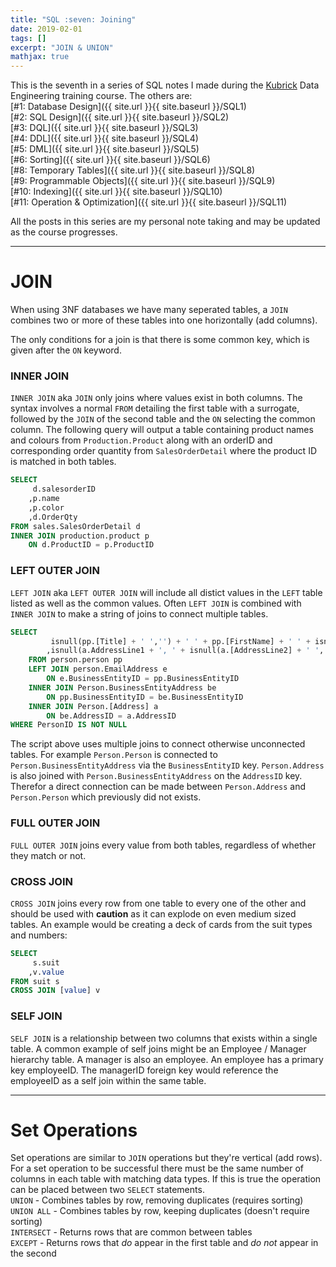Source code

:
 ```yaml
---
title: "SQL :seven: Joining"
date: 2019-02-01
tags: []
excerpt: "JOIN & UNION"
mathjax: true
---
```


This is the seventh in a series of SQL notes I made during the [Kubrick](https://kubrickgroup.com/) Data Engineering training course. The others are:  
[#1: Database Design]({{ site.url }}{{ site.baseurl }}/SQL1)  
[#2: SQL Design]({{ site.url }}{{ site.baseurl }}/SQL2)  
[#3: DQL]({{ site.url }}{{ site.baseurl }}/SQL3)  
[#4: DDL]({{ site.url }}{{ site.baseurl }}/SQL4)  
[#5: DML]({{ site.url }}{{ site.baseurl }}/SQL5)  
[#6: Sorting]({{ site.url }}{{ site.baseurl }}/SQL6)  
[#8: Temporary Tables]({{ site.url }}{{ site.baseurl }}/SQL8)  
[#9: Programmable Objects]({{ site.url }}{{ site.baseurl }}/SQL9)  
[#10: Indexing]({{ site.url }}{{ site.baseurl }}/SQL10)  
[#11: Operation & Optimization]({{ site.url }}{{ site.baseurl }}/SQL11)  

All the posts in this series are my personal note taking and may be updated as the course progresses.  

---
# JOIN
When using 3NF databases we have many seperated tables, a `JOIN` combines two or more of these tables into one horizontally (add columns).  

The only conditions for a join is that there is some common key, which is given after the `ON` keyword.  

### INNER JOIN
`INNER JOIN` aka `JOIN` only joins where values exist in both columns. The syntax involves a normal `FROM` detailing the first table with a surrogate, followed by the `JOIN` of the second table and the `ON` selecting the common column. The following query will output a table containing product names and colours from `Production.Product` along with an orderID and corresponding order quantity from `SalesOrderDetail` where the product ID is matched in both tables.   

```sql
SELECT
	 d.salesorderID
	,p.name
	,p.color
	,d.OrderQty
FROM sales.SalesOrderDetail d
INNER JOIN production.product p
	ON d.ProductID = p.ProductID
```
### LEFT OUTER JOIN
`LEFT JOIN` aka `LEFT OUTER JOIN` will include all distict values in the `LEFT` table listed as well as the common values. Often `LEFT JOIN` is combined with `INNER JOIN` to make a string of joins to connect multiple tables.  
```SQL
SELECT 
		 isnull(pp.[Title] + ' ','') + ' ' + pp.[FirstName] + ' ' + isnull(pp.[MiddleName] + ' ','') + pp.[LastName] AS FullName
		,isnull(a.AddressLine1 + ', ' + isnull(a.[AddressLine2] + ' ','') + a.City + ', ' + a.PostalCode, 'N/A') AS [FullAddress]
	FROM person.person pp
	LEFT JOIN person.EmailAddress e
		ON e.BusinessEntityID = pp.BusinessEntityID
	INNER JOIN Person.BusinessEntityAddress be
		ON pp.BusinessEntityID = be.BusinessEntityID
	INNER JOIN Person.[Address] a
		ON be.AddressID = a.AddressID
WHERE PersonID IS NOT NULL
```
The script above uses multiple joins to connect otherwise unconnected tables. For example `Person.Person` is connected to `Person.BusinessEntityAddress` via the `BusinessEntityID` key. `Person.Address` is also joined with `Person.BusinessEntityAddress` on the `AddressID` key. Therefor a direct connection can be made between `Person.Address` and `Person.Person` which previously did not exists.  


### FULL OUTER JOIN
`FULL OUTER JOIN` joins every value from both tables, regardless of whether they match or not.  

### CROSS JOIN
`CROSS JOIN` joins every row from one table to every one of the other and should be used with **caution** as it can explode on even medium sized tables. An example would be creating a deck of cards from the suit types and numbers:  

```sql
SELECT
     s.suit
    ,v.value
FROM suit s
CROSS JOIN [value] v
```

### SELF JOIN
`SELF JOIN` is a relationship between two columns that exists within a single table. A common example of self joins might be an Employee / Manager hierarchy table. A manager is also an employee. An employee has a primary key employeeID. The managerID foreign key would reference the employeeID as a self join within the same table.  

---
# Set Operations
Set operations are similar to `JOIN` operations but they're vertical (add rows). For a set operation to be successful there must be the same number of columns in each table with matching data types. If this is true the operation can be placed between two `SELECT` statements.  
`UNION` - Combines tables by row, removing duplicates (requires sorting)  
`UNION ALL` - Combines tables by row, keeping duplicates (doesn't require sorting)  
`INTERSECT` - Returns rows that are common between tables  
`EXCEPT` - Returns rows that *do* appear in the first table and *do not* appear in the second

▸ Problem to work on:
Please retype every record shown above, exactly as written, but without pictures.

▸ Solution below:
Source code

:
 ```yaml
---
title: "SQL :seven: Joining"
date: 2019-02-01
tags: []
excerpt: "JOIN & UNION"
mathjax: true
---
```


This is the seventh in a series of SQL notes I made during the [Kubrick](https://kubrickgroup.com/) Data Engineering training course. The others are:  
[#1: Database Design]({{ site.url }}{{ site.baseurl }}/SQL1)  
[#2: SQL Design]({{ site.url }}{{ site.baseurl }}/SQL2)  
[#3: DQL]({{ site.url }}{{ site.baseurl }}/SQL3)  
[#4: DDL]({{ site.url }}{{ site.baseurl }}/SQL4)  
[#5: DML]({{ site.url }}{{ site.baseurl }}/SQL5)  
[#6: Sorting]({{ site.url }}{{ site.baseurl }}/SQL6)  
[#8: Temporary Tables]({{ site.url }}{{ site.baseurl }}/SQL8)  
[#9: Programmable Objects]({{ site.url }}{{ site.baseurl }}/SQL9)  
[#10: Indexing]({{ site.url }}{{ site.baseurl }}/SQL10)  
[#11: Operation & Optimization]({{ site.url }}{{ site.baseurl }}/SQL11)  

All the posts in this series are my personal note taking and may be updated as the course progresses.  

---
# JOIN
When using 3NF databases we have many seperated tables, a `JOIN` combines two or more of these tables into one horizontally (add columns).  

The only conditions for a join is that there is some common key, which is given after the `ON` keyword.  

### INNER JOIN
`INNER JOIN` aka `JOIN` only joins where values exist in both columns. The syntax involves a normal `FROM` detailing the first table with a surrogate, followed by the `JOIN` of the second table and the `ON` selecting the common column. The following query will output a table containing product names and colours from `Production.Product` along with an orderID and corresponding order quantity from `SalesOrderDetail` where the product ID is matched in both tables.   

```sql
SELECT
	 d.salesorderID
	,p.name
	,p.color
	,d.OrderQty
FROM sales.SalesOrderDetail d
INNER JOIN production.product p
	ON d.ProductID = p.ProductID
```
### LEFT OUTER JOIN
`LEFT JOIN` aka `LEFT OUTER JOIN` will include all distict values in the `LEFT` table listed as well as the common values. Often `LEFT JOIN` is combined with `INNER JOIN` to make a string of joins to connect multiple tables.  
```SQL
SELECT 
		 isnull(pp.[Title] + ' ','') + ' ' + pp.[FirstName] + ' ' + isnull(pp.[MiddleName] + ' ','') + pp.[LastName] AS FullName
		,isnull(a.AddressLine1 + ', ' + isnull(a.[AddressLine2] + ' ','') + a.City + ', ' + a.PostalCode, 'N/A') AS [FullAddress]
	FROM person.person pp
	LEFT JOIN person.EmailAddress e
		ON e.BusinessEntityID = pp.BusinessEntityID
	INNER JOIN Person.BusinessEntityAddress be
		ON pp.BusinessEntityID = be.BusinessEntityID
	INNER JOIN Person.[Address] a
		ON be.AddressID = a.AddressID
WHERE PersonID IS NOT NULL
```
The script above uses multiple joins to connect otherwise unconnected tables. For example `Person.Person` is connected to `Person.BusinessEntityAddress` via the `BusinessEntityID` key. `Person.Address` is also joined with `Person.BusinessEntityAddress` on the `AddressID` key. Therefor a direct connection can be made between `Person.Address` and `Person.Person` which previously did not exists.  


### FULL OUTER JOIN
`FULL OUTER JOIN` joins every value from both tables, regardless of whether they match or not.  

### CROSS JOIN
`CROSS JOIN` joins every row from one table to every one of the other and should be used with **caution** as it can explode on even medium sized tables. An example would be creating a deck of cards from the suit types and numbers:  

```sql
SELECT
     s.suit
    ,v.value
FROM suit s
CROSS JOIN [value] v
```

### SELF JOIN
`SELF JOIN` is a relationship between two columns that exists within a single table. A common example of self joins might be an Employee / Manager hierarchy table. A manager is also an employee. An employee has a primary key employeeID. The managerID foreign key would reference the employeeID as a self join within the same table.  

---
# Set Operations
Set operations are similar to `JOIN` operations but they're vertical (add rows). For a set operation to be successful there must be the same number of columns in each table with matching data types. If this is true the operation can be placed between two `SELECT` statements.  
`UNION` - Combines tables by row, removing duplicates (requires sorting)  
`UNION ALL` - Combines tables by row, keeping duplicates (doesn't require sorting)  
`INTERSECT` - Returns rows that are common between tables  
`EXCEPT` - Returns rows that *do* appear in the first table and *do not* appear in the second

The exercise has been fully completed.